Sunday, October 26, 2014

Flanagan wins Man Booker Prize 2014

Australian novelist Richard Flanagan won the first Man Booker Prize that allowed American nominees for his book The Narrow Road to the Deep North. This is the first time that the award has been open to the authors around the world including the Americans whose work is originally written in English. Earlier it was open for the authors from United Kingdom and Commonwealth nations.

With this award Flanagan became the third Australian to win this award. Others Australian winners are Thomas Keneally and Peter Carey 2001 and 1988.


According to the judges of the Prize Flanagan s novel The Narrow Road to the Deep North, which is set during the construction of the Thailand-Burma Death Railway in World War Two, is a magnificent novel of love and war.

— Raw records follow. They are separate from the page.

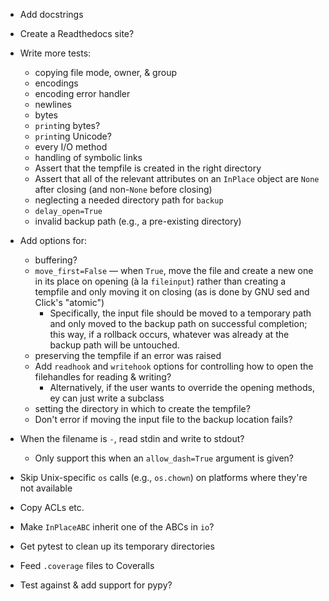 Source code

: - Add docstrings
- Create a Readthedocs site?

- Write more tests:
    - copying file mode, owner, & group
    - encodings
    - encoding error handler
    - newlines
    - bytes
    - `print`ing bytes?
    - `print`ing Unicode?
    - every I/O method
    - handling of symbolic links
    - Assert that the tempfile is created in the right directory
    - Assert that all of the relevant attributes on an `InPlace` object are
      `None` after closing (and non-`None` before closing)
    - neglecting a needed directory path for `backup`
    - `delay_open=True`
    - invalid backup path (e.g., a pre-existing directory)

- Add options for:
    - buffering?
    - `move_first=False` — when `True`, move the file and create a new one in
      its place on opening (à la `fileinput`) rather than creating a tempfile
      and only moving it on closing (as is done by GNU sed and Click's
      "atomic")
        - Specifically, the input file should be moved to a temporary path and
          only moved to the backup path on successful completion; this way, if
          a rollback occurs, whatever was already at the backup path will be
          untouched.
    - preserving the tempfile if an error was raised
    - Add `readhook` and `writehook` options for controlling how to open the
      filehandles for reading & writing?
        - Alternatively, if the user wants to override the opening methods, ey
          can just write a subclass
    - setting the directory in which to create the tempfile?
    - Don't error if moving the input file to the backup location fails?

- When the filename is `-`, read stdin and write to stdout?
    - Only support this when an `allow_dash=True` argument is given?
- Skip Unix-specific `os` calls (e.g., `os.chown`) on platforms where they're
  not available
- Copy ACLs etc.
- Make `InPlaceABC` inherit one of the ABCs in `io`?

- Get pytest to clean up its temporary directories
- Feed `.coverage` files to Coveralls
- Test against & add support for pypy?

Other novelists who were shortlisted for the prize were Ali Smith for How to be Both, Howard Jacobson for J, Neel Mukherjee for The Lives of Others, Joshua Ferris for To Rise Again at a Decent Hour, and Karen Joy Fowler for We Are All Completely Beside Ourselves.

Some interesting facts:• The Man Booker Prize for Fiction, formerly known as the Booker-McConnell Prize, after the company Booker-McConnell began is sponsoring the event in 1968
• Originally the prize money was £21,000, but in 2002 it was raised to £50,000 under the sponsorship of the Man Group, making it one of the world s richest literary prizes.
• Bernice Rubens is the first woman Booker Prize winner. She won the prize for The Elected Member in 1970.
• Till now only three Indians have won the Man Booker prize. They are Arundhati Roy for The God of Small Things  in 1997, Kiran Desai for The Inheritance of Loss in 2006 and Aravind Adiga for The White Tiger  in 2008.